DATA SHOWN:
..........

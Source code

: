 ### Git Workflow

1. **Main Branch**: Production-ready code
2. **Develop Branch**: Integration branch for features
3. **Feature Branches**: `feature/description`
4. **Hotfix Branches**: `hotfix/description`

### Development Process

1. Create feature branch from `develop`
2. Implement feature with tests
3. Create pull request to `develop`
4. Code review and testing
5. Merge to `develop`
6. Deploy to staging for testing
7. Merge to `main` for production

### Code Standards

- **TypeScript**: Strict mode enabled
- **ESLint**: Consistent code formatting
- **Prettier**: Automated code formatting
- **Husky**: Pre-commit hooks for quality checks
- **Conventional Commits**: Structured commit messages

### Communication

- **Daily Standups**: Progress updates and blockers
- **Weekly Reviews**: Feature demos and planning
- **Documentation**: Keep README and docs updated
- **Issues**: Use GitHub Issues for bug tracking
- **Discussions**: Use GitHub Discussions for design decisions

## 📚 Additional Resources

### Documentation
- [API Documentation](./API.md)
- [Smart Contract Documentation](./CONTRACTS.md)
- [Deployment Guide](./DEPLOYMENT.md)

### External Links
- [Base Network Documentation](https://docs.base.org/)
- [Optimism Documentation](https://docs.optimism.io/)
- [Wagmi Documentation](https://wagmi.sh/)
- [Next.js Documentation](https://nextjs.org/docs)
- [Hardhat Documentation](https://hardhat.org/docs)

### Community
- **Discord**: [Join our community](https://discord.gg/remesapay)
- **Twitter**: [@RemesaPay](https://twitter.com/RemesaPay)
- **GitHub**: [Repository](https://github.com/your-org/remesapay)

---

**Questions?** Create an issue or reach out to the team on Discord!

..........

PROBLEM:
Which lines of the entries contain "commit"? Count them and write only the number.

EXERCISE OUTPUT:
2